Attila extracted one of his Helikons from its flattened package — it had spent too long in his jacket pocket and Helikons were not known for durability — and smoked as he walked to the Petite France sector of the city. Smoking made the exercise bearable, and he thought he would need the exercise before facing another lunch.
The door, festooned with climbing clematis, of Au Petit Tonnelier was low. So low that Attila thought that the building must have been erected for very short people centuries ago.

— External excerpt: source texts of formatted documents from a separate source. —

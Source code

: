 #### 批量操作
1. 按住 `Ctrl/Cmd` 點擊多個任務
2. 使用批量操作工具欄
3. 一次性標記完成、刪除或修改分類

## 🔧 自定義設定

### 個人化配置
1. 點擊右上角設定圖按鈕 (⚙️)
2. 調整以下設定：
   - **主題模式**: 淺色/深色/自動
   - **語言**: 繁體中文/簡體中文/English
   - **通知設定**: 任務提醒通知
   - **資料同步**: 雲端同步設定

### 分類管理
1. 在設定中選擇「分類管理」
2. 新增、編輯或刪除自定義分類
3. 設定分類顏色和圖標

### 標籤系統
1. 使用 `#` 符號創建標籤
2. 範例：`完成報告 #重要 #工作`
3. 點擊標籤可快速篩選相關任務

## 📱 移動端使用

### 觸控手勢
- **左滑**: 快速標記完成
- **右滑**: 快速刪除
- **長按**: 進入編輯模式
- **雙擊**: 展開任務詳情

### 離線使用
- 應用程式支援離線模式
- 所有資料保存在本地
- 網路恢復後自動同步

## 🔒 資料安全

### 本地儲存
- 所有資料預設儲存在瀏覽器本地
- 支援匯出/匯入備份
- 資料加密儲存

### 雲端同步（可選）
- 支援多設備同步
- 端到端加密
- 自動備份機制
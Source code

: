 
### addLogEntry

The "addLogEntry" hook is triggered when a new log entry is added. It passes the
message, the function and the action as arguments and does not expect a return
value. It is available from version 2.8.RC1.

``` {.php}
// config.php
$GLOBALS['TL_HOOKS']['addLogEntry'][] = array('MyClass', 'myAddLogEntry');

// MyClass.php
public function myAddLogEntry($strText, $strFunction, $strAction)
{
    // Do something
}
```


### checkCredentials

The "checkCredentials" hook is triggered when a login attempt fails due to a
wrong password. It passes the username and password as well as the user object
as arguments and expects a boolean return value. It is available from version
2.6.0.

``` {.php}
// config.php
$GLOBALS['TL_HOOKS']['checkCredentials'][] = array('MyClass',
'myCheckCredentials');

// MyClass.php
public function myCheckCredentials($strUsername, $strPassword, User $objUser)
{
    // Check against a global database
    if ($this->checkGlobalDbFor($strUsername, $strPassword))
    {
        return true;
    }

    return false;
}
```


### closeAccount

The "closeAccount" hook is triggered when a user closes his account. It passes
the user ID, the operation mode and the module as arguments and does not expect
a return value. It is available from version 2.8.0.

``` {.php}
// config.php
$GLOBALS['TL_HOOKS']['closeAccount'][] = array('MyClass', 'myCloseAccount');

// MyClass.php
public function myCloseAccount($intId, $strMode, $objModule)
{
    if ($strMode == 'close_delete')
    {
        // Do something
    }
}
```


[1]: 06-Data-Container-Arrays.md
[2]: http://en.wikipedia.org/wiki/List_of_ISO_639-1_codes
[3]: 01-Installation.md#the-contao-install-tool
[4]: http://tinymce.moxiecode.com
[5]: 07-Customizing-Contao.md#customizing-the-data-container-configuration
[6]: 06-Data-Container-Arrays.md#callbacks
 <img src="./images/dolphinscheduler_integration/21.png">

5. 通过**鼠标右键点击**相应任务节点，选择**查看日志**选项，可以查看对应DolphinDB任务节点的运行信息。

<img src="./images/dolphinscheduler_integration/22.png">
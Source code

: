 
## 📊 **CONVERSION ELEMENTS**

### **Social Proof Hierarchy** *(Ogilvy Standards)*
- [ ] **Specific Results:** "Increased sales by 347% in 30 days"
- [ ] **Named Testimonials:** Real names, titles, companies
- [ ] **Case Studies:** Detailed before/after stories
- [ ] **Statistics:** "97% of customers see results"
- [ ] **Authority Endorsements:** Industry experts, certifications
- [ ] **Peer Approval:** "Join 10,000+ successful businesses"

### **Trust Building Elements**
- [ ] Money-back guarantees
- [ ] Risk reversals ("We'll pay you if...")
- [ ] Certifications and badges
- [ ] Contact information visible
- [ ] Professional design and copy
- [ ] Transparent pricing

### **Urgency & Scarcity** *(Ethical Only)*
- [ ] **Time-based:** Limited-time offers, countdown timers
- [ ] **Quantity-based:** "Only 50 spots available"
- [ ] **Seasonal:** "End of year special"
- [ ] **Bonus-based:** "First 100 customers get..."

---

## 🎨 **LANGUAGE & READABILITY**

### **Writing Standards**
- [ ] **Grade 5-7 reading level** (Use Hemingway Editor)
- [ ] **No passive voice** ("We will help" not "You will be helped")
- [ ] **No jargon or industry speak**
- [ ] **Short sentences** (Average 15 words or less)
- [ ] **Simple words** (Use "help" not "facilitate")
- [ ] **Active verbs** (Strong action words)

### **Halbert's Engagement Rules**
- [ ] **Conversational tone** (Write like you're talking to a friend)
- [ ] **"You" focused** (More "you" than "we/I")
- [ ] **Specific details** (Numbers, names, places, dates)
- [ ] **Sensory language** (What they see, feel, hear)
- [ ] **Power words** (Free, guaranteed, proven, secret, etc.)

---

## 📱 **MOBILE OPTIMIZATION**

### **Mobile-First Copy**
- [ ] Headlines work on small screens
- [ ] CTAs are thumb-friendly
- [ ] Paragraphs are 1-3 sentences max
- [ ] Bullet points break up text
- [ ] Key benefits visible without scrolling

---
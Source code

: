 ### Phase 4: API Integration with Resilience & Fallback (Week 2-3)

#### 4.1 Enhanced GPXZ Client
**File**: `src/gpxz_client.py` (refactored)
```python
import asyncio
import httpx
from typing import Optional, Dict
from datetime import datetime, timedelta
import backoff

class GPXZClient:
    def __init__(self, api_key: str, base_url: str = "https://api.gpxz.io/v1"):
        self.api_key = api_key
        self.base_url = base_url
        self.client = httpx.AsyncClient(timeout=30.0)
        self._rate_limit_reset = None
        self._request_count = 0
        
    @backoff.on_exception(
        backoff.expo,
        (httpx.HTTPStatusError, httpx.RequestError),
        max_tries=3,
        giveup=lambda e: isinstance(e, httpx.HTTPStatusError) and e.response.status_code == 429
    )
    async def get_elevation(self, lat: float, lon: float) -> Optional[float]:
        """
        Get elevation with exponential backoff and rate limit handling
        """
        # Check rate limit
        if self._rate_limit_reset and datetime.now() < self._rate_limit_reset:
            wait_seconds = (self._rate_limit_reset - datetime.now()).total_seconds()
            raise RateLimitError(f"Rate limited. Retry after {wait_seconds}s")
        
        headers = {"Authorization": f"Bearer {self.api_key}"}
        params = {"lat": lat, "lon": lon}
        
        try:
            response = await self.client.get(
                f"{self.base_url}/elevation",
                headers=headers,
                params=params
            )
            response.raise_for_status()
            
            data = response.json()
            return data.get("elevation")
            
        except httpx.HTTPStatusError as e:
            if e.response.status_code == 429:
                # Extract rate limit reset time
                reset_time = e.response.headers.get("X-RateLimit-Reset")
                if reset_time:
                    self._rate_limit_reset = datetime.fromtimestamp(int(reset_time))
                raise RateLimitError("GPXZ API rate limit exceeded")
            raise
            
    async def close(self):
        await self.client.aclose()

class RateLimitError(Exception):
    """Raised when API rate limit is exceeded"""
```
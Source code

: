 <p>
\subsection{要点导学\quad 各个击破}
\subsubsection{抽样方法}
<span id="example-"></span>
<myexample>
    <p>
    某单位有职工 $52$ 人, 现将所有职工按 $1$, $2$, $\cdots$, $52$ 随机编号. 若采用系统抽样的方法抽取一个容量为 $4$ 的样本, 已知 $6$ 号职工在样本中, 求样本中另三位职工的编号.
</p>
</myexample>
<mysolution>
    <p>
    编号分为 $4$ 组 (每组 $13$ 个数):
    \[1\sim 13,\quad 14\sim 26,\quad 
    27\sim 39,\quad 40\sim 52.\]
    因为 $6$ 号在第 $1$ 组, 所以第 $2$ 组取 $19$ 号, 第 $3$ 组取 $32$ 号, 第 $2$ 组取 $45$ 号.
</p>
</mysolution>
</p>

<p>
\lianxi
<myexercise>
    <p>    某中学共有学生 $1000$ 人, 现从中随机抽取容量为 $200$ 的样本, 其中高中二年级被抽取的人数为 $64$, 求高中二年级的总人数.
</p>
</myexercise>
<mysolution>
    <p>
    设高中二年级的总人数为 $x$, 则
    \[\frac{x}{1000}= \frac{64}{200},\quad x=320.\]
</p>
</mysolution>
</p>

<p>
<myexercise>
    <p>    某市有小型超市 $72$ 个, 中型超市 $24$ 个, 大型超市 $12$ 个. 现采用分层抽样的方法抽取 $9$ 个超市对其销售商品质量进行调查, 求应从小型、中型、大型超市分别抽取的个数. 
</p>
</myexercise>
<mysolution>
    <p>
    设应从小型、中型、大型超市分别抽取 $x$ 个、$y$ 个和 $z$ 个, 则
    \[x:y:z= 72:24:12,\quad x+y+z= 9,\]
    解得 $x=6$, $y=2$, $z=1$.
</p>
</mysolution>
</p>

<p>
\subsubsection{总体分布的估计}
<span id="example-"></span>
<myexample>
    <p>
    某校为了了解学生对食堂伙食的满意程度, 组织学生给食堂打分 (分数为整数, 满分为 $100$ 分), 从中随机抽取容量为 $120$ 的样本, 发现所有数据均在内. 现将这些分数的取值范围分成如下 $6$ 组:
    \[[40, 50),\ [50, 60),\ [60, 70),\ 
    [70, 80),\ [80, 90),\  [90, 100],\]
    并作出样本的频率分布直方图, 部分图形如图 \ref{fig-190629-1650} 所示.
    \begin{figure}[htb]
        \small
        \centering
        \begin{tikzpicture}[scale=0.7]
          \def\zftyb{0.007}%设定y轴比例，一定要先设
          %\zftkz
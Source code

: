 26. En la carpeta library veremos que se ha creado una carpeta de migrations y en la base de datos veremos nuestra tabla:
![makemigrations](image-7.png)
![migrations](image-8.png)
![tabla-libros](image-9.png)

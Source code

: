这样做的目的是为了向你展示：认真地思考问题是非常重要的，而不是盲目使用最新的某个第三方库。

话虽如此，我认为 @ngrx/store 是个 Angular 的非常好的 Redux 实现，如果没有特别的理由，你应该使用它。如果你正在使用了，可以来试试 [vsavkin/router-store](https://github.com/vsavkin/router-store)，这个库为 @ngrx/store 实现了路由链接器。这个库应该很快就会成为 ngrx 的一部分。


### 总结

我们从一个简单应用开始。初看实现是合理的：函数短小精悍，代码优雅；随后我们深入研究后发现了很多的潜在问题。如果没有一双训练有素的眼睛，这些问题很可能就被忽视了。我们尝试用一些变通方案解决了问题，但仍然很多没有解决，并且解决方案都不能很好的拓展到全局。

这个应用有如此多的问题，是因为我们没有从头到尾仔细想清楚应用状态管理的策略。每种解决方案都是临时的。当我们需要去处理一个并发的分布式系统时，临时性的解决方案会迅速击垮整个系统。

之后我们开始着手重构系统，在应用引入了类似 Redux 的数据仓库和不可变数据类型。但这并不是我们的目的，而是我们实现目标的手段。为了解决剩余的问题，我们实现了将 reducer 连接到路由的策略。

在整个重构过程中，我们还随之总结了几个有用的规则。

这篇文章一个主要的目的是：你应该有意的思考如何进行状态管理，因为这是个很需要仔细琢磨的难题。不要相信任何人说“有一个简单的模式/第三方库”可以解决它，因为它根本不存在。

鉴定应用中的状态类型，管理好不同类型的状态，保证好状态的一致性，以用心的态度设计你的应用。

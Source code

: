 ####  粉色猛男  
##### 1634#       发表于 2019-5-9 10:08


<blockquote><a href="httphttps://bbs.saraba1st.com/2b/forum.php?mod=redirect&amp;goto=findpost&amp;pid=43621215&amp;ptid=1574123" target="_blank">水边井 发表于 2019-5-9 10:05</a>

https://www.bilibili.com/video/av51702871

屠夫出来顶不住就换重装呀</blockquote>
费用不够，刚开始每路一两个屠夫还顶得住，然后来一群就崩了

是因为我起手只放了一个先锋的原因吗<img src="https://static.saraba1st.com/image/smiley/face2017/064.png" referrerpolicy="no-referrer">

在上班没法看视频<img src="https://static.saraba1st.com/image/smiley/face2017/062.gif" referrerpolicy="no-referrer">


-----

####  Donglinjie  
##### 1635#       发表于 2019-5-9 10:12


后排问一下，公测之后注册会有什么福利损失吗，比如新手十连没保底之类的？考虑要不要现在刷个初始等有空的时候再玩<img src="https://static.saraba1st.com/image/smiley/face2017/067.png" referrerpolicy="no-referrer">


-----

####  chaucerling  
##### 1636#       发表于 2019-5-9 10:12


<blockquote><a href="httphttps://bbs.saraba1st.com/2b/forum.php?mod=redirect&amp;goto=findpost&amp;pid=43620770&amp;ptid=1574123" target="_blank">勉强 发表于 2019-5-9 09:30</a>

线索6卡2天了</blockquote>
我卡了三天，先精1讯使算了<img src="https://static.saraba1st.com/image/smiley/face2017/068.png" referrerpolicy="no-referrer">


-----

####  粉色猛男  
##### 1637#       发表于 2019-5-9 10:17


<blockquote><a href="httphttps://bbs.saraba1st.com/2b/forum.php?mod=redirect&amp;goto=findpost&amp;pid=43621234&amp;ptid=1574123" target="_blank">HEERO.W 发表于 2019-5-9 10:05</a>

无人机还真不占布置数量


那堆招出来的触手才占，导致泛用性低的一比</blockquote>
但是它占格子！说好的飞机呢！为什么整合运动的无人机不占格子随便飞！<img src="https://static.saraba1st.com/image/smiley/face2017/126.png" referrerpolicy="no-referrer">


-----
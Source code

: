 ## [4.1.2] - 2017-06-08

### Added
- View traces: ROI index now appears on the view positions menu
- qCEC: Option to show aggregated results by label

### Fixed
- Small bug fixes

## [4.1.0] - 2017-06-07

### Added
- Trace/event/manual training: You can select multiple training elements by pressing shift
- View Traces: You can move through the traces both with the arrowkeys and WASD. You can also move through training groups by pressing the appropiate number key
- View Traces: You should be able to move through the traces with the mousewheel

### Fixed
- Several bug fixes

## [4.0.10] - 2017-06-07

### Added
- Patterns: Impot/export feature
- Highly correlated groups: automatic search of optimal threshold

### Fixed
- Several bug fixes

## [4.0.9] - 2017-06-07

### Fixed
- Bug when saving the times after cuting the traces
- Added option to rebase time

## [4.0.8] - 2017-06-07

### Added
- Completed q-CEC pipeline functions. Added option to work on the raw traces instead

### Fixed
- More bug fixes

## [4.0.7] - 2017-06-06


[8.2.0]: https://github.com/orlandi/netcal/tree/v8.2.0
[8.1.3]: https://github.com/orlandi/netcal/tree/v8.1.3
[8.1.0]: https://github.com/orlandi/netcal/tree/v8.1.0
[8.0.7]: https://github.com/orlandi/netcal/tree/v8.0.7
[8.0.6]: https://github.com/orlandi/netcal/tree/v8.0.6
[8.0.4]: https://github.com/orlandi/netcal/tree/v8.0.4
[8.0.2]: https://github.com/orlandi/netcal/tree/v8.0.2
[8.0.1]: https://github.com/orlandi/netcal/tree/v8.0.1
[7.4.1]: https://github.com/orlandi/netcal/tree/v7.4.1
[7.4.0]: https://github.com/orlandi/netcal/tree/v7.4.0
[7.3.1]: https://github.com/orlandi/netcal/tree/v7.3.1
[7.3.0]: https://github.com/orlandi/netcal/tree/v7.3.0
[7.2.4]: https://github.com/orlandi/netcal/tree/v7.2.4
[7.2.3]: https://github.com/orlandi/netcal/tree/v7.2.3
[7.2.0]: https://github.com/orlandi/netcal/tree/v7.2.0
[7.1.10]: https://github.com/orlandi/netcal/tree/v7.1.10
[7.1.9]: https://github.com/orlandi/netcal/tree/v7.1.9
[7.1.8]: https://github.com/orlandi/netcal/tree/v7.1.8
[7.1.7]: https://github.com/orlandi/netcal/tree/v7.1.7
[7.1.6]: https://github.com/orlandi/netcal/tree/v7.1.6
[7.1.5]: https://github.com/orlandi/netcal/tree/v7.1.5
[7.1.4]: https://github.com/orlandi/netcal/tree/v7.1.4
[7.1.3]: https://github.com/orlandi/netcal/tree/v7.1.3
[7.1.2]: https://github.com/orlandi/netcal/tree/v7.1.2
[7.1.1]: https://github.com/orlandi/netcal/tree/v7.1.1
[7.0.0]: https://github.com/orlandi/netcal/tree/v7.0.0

Or, it could have been the plan that anyone entering would be at a disadvantage when those waiting inside with their swords drawn were ready for a bit of carnage. A perfect ruse for your enemies. Attila ducked his head and stepped inside.
Except for one large, elegant Russian, the place was empty. He had chosen a corner table with a small window and a tall potted plant in the window’s alcove. Alexander, too, preferred to have his back to the wall.